Work request: What lines in the records below mention "Cassagnes"? List them all.

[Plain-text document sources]

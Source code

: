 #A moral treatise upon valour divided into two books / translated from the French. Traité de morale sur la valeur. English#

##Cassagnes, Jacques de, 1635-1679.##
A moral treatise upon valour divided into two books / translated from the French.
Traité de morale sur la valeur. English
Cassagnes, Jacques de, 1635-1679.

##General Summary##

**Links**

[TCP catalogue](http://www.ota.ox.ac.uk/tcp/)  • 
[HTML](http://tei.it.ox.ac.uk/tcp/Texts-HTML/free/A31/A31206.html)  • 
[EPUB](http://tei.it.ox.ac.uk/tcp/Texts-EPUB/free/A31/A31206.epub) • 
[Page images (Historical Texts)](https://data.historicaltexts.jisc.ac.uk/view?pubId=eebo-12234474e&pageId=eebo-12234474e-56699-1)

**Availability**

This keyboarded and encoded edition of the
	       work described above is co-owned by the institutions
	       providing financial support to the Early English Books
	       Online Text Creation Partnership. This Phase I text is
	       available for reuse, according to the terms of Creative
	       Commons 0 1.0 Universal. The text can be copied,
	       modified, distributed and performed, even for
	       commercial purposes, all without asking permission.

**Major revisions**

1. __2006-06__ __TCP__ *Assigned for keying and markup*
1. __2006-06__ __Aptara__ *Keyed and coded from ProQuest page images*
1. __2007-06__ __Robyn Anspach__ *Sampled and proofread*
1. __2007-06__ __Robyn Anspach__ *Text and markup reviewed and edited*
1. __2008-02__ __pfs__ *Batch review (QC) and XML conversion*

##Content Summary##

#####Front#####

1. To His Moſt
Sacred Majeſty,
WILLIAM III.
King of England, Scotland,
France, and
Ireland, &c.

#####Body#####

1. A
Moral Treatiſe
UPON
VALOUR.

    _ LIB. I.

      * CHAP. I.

Solved problem:
##Cassagnes, Jacques de, 1635-1679.##
Cassagnes, Jacques de, 1635-1679.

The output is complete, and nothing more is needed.